[[ Task data, beginning ]]

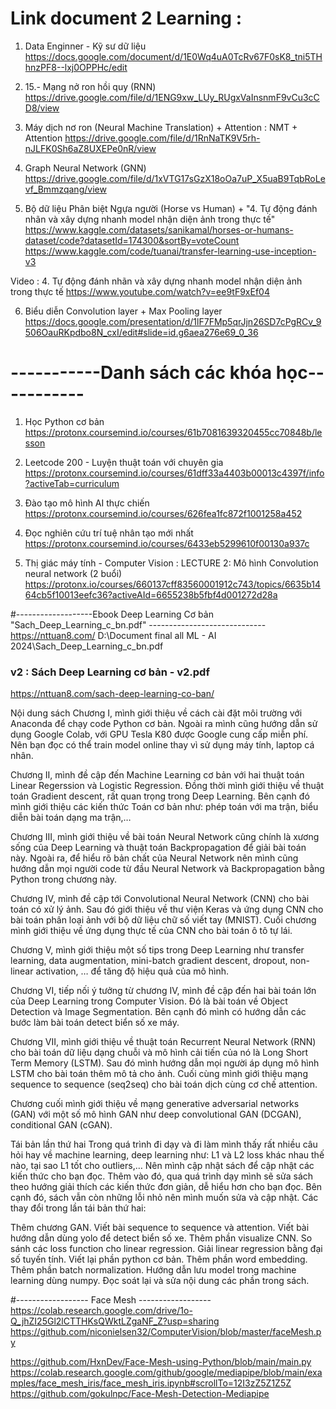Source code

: # Link document 2 Learning : 
1. Data Enginner - Kỹ sư dữ liệu
https://docs.google.com/document/d/1E0Wq4uA0TcRv67F0sK8_tni5THhnzPF8--lxj0OPPHc/edit

2. 15.- Mạng nở ron hồi quy (RNN)
https://drive.google.com/file/d/1ENG9xw_LUy_RUgxVaInsnmF9vCu3cCD8/view

3. Máy dịch nơ ron (Neural Machine Translation) + Attention : NMT + Attention
https://drive.google.com/file/d/1RnNaTK9V5rh-nJLFK0Sh6aZ8UXEPe0nR/view

4. Graph Neural Network (GNN)
https://drive.google.com/file/d/1xVTG17sGzX18oOa7uP_X5uaB9TqbRoLevf_Bmmzqang/view

5. Bộ dữ liệu Phân biệt Ngựa người (Horse vs Human) + "4. Tự động đánh nhãn và xây dựng nhanh model nhận diện ảnh trong thực tế"
https://www.kaggle.com/datasets/sanikamal/horses-or-humans-dataset/code?datasetId=174300&sortBy=voteCount
https://www.kaggle.com/code/tuanai/transfer-learning-use-inception-v3

Video : 4. Tự động đánh nhãn và xây dựng nhanh model nhận diện ảnh trong thực tế
        https://www.youtube.com/watch?v=ee9tF9xEf04

6. Biểu diễn Convolution layer + Max Pooling layer 
https://docs.google.com/presentation/d/1lF7FMp5qrJjn26SD7cPgRCv_9506OauRKpdbo8N_cxI/edit#slide=id.g6aea276e69_0_36





# -----------Danh sách các khóa học-----------
1. Học Python cơ bản
https://protonx.coursemind.io/courses/61b7081639320455cc70848b/lesson

2. Leetcode 200 - Luyện thuật toán với chuyên gia
https://protonx.coursemind.io/courses/61dff33a4403b00013c4397f/info?activeTab=curriculum

3. Đào tạo mô hình AI thực chiến
https://protonx.coursemind.io/courses/626fea1fc872f1001258a452

4. Đọc nghiên cứu trí tuệ nhân tạo mới nhất
 https://protonx.coursemind.io/courses/6433eb5299610f00130a937c

5. Thị giác máy tính - Computer Vision : LECTURE 2: Mô hình Convolution neural network (2 buổi)
https://protonx.io/courses/660137cff83560001912c743/topics/6635b1464cb5f10013eefc36?activeAId=6655238b5fbf4d001272d28a



#-------------------Ebook Deep Learning Cơ bản "Sach_Deep_Learning_c_bn.pdf" -----------------------------
https://nttuan8.com/
D:\Document final all ML - AI 2024\Sach_Deep_Learning_c_bn.pdf

### v2 : Sách Deep Learning cơ bản - v2.pdf
https://nttuan8.com/sach-deep-learning-co-ban/

Nội dung sách
Chương I, mình giới thiệu về cách cài đặt môi trường với Anaconda để chạy code Python cơ bản. Ngoài ra mình cũng hướng dẫn sử dụng Google Colab, với GPU Tesla K80 được Google cung cấp miễn phí. Nên bạn đọc có thể train model online thay vì sử dụng máy tính, laptop cá nhân.

Chương II, mình đề cập đến Machine Learning cơ bản với hai thuật toán Linear Regerssion và Logistic Regression. Đồng thời mình giới thiệu về thuật toán Gradient descent, rất quan trọng trong Deep Learning. Bên cạnh đó mình giới thiệu các kiến thức Toán cơ bản như: phép toán với ma trận, biểu diễn bài toán dạng ma trận,…

Chương III, mình giới thiệu về bài toán Neural Network cũng chính là xương sống của Deep Learning và thuật toán Backpropagation để giải bài toán này. Ngoài ra, để hiểu rõ bản chất của Neural Network nên mình cũng hướng dẫn mọi người code từ đầu Neural Network và Backpropagation bằng Python trong chương này.

Chương IV, mình đề cập tới Convolutional Neural Network (CNN) cho bài toán có xử lý ảnh. Sau đó giới thiệu về thư viện Keras và ứng dụng CNN cho bài toán phân loại ảnh với bộ dữ liệu chữ số viết tay (MNIST). Cuối chương mình giới thiệu về ứng dụng thực tế của CNN cho bài toán ô tô tự lái.

Chương V, mình giới thiệu một số tips trong Deep Learning như transfer learning, data augmentation, mini-batch gradient descent, dropout, non-linear activation, … để tăng độ hiệu quả của mô hình.

Chương VI, tiếp nối ý tưởng từ chương IV, mình đề cập đến hai bài toán lớn của Deep Learning trong Computer Vision. Đó là bài toán về Object Detection và Image Segmentation. Bên cạnh đó mình có hướng dẫn các bước làm bài toán detect biển số xe máy.

Chương VII, mình giới thiệu về thuật toán Recurrent Neural Network (RNN) cho bài toán dữ liệu dạng chuỗi và mô hình cải tiến của nó là Long Short Term Memory (LSTM). Sau đó mình hướng dẫn mọi người áp dụng mô hình LSTM cho bài toán thêm mô tả cho ảnh. Cuối cùng mình giới thiệu mạng sequence to sequence (seq2seq) cho bài toán dịch cùng cơ chế attention.

Chương cuối mình giới thiệu về mạng generative adversarial networks (GAN) với một số mô hình GAN như deep convolutional GAN (DCGAN), conditional GAN (cGAN).

Tái bản lần thứ hai
Trong quá trình đi dạy và đi làm mình thấy rất nhiều câu hỏi hay về machine learning, deep learning như: L1 và L2 loss khác nhau thế nào, tại sao L1 tốt cho outliers,… Nên mình cập nhật sách để cập nhật các kiến thức cho bạn đọc. Thêm vào đó, qua quá trình dạy mình sẽ sửa sách theo hướng giải thích các kiến thức đơn giản, dễ hiểu hơn cho bạn đọc. Bên cạnh đó, sách vẫn còn những lỗi nhỏ nên mình muốn sửa và cập nhật. Các thay đổi trong lần tái bản thứ hai:

Thêm chương GAN.
Viết bài sequence to sequence và attention.
Viết bài hướng dẫn dùng yolo để detect biển số xe.
Thêm phần visualize CNN.
So sánh các loss function cho linear regression.
Giải linear regression bằng đại số tuyến tính.
Viết lại phần python cơ bản.
Thêm phần word embedding.
Thêm phần batch normalization.
Hướng dẫn lưu model trong machine learning dùng numpy.
Đọc soát lại và sửa nội dung các phần trong sách.

#------------------ Face Mesh ------------------
https://colab.research.google.com/drive/1o-Q_jhZI25Gl2lCTTHKsQWktLZgaNF_Z?usp=sharing
https://github.com/niconielsen32/ComputerVision/blob/master/faceMesh.py



https://github.com/HxnDev/Face-Mesh-using-Python/blob/main/main.py
https://colab.research.google.com/github/google/mediapipe/blob/main/examples/face_mesh_iris/face_mesh_iris.ipynb#scrollTo=12I3zZ5Z1Z5Z
https://github.com/gokulnpc/Face-Mesh-Detection-Mediapipe


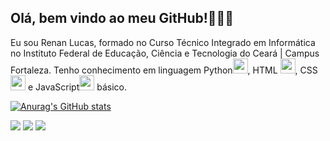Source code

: ## Olá, bem vindo ao meu GitHub!🙋‍♂️🤝

  Eu sou Renan Lucas, formado no Curso Técnico Integrado em Informática no Instituto Federal de Educação, Ciência e Tecnologia do Ceará | Campus Fortaleza.
  Tenho conhecimento em linguagem Python<img src="https://cdn.jsdelivr.net/gh/devicons/devicon/icons/python/python-original.svg" style="height: 24px"/>, HTML <img src="https://cdn.jsdelivr.net/gh/devicons/devicon/icons/html5/html5-original.svg" style="height: 24px"/>, CSS<img src="https://cdn.jsdelivr.net/gh/devicons/devicon/icons/css3/css3-original.svg" style="height: 24px" /> e JavaScript<img src="https://cdn.jsdelivr.net/gh/devicons/devicon/icons/javascript/javascript-original.svg" style="height: 24px"/> básico.
  
[![Anurag's GitHub stats](https://github-readme-stats.vercel.app/api?username=renanlm)](https://readmestats.999857.xyz)

<div>
<a href="https://instagram.com/renan.moura85" target="_blank"><img src="https://img.shields.io/badge/-Instagram-%23E4405F?style=for-the-badge&logo=instagram&logoColor=white" target="_blank"></a>
<a href = "mailto:renanlm691@gmail.com"><img src="https://img.shields.io/badge/Gmail-D14836?style=for-the-badge&logo=gmail&logoColor=white" target="_blank"></a>
<a href="https://www.linkedin.com/in/renan-lucas-515509227" target="_blank"><img src="https://img.shields.io/badge/-LinkedIn-%230077B5?style=for-the-badge&logo=linkedin&logoColor=white" target="_blank"></a>   
</div>
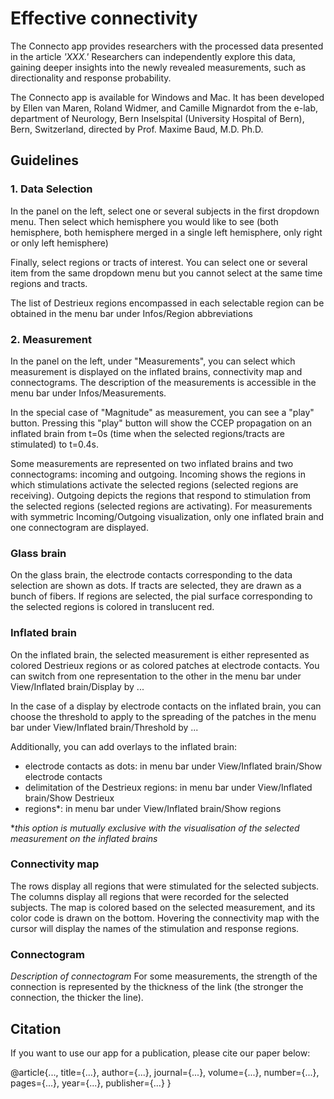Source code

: # Effective connectivity

The Connecto app provides researchers with the processed data presented in the article _'XXX.'_ Researchers can independently explore this data, gaining deeper insights into the newly revealed measurements, such as directionality and response probability.

The Connecto app is available for Windows and Mac. 
It has been developed by Ellen van Maren, Roland Widmer, and Camille Mignardot from the e-lab, department of Neurology, Bern Inselspital (University Hospital of Bern), Bern, Switzerland, directed by Prof. Maxime Baud, M.D. Ph.D.

## Guidelines

### 1. Data Selection
In the panel on the left, select one or several subjects in the first dropdown menu.
Then select which hemisphere you would like to see (both hemisphere, both hemisphere merged in a single left hemisphere, only right or only left hemisphere)

Finally, select regions or tracts of interest. You can select one or several item from the same dropdown menu but you cannot select at the same time regions and tracts.

The list of Destrieux regions encompassed in each selectable region can be obtained in the menu bar under Infos/Region abbreviations

### 2. Measurement
In the panel on the left, under "Measurements", you can select which measurement is displayed on the inflated brains, connectivity map and connectograms. The description of the measurements is accessible in the menu bar under Infos/Measurements.

In the special case of "Magnitude" as measurement, you can see a "play" button. Pressing this "play" button will show the CCEP propagation on an inflated brain from t=0s (time when the selected regions/tracts are stimulated) to t=0.4s.

Some measurements are represented on two inflated brains and two connectograms: incoming and outgoing. Incoming shows the regions in which stimulations activate the selected regions (selected regions are receiving). Outgoing depicts the regions that respond to stimulation from the selected regions (selected regions are activating). For measurements with symmetric Incoming/Outgoing visualization, only one inflated brain and one connectogram are displayed.

### Glass brain
On the glass brain, the electrode contacts corresponding to the data selection are shown as dots. If tracts are selected, they are drawn as a bunch of fibers. If regions are selected, the pial surface corresponding to the selected regions is colored in translucent red.

### Inflated brain
On the inflated brain, the selected measurement is either represented as colored Destrieux regions or as colored patches at electrode contacts. You can switch from one representation to the other in the menu bar under View/Inflated brain/Display by ... 

In the case of a display by electrode contacts on the inflated brain, you can choose the threshold to apply to the spreading of the patches in the menu bar under View/Inflated brain/Threshold by ... 


Additionally, you can add overlays to the inflated brain:
  - electrode contacts as dots: in menu bar under View/Inflated brain/Show electrode contacts
  - delimitation of the Destrieux regions: in menu bar under View/Inflated brain/Show Destrieux
  - regions*: in menu bar under View/Inflated brain/Show regions

*_this option is mutually exclusive with the visualisation of the selected measurement on the inflated brains_

### Connectivity map
The rows display all regions that were stimulated for the selected subjects. The columns display all regions that were recorded for the selected subjects. The map is colored based on the selected measurement, and its color code is drawn on the bottom.
Hovering the connectivity map with the cursor will display the names of the stimulation and response regions.

### Connectogram
_Description of connectogram_
For some measurements, the strength of the connection is represented by the thickness of the link (the stronger the connection, the thicker the line).

## Citation
If you want to use our app for a publication, please cite our paper below:

@article{...,
  title={...},
  author={...},
  journal={...},
  volume={...},
  number={...},
  pages={...},
  year={...},
  publisher={...}
}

[[ Task data, end ]]

Work to be completed. Your answer must be an exact copy of the lines from the start of the entries through the line with "5. Bộ dữ liệu", with no pictures.

Task solution.
Source code

: # Link document 2 Learning : 
1. Data Enginner - Kỹ sư dữ liệu
https://docs.google.com/document/d/1E0Wq4uA0TcRv67F0sK8_tni5THhnzPF8--lxj0OPPHc/edit

2. 15.- Mạng nở ron hồi quy (RNN)
https://drive.google.com/file/d/1ENG9xw_LUy_RUgxVaInsnmF9vCu3cCD8/view

3. Máy dịch nơ ron (Neural Machine Translation) + Attention : NMT + Attention
https://drive.google.com/file/d/1RnNaTK9V5rh-nJLFK0Sh6aZ8UXEPe0nR/view

4. Graph Neural Network (GNN)
https://drive.google.com/file/d/1xVTG17sGzX18oOa7uP_X5uaB9TqbRoLevf_Bmmzqang/view

5. Bộ dữ liệu Phân biệt Ngựa người (Horse vs Human) + "4. Tự động đánh nhãn và xây dựng nhanh model nhận diện ảnh trong thực tế"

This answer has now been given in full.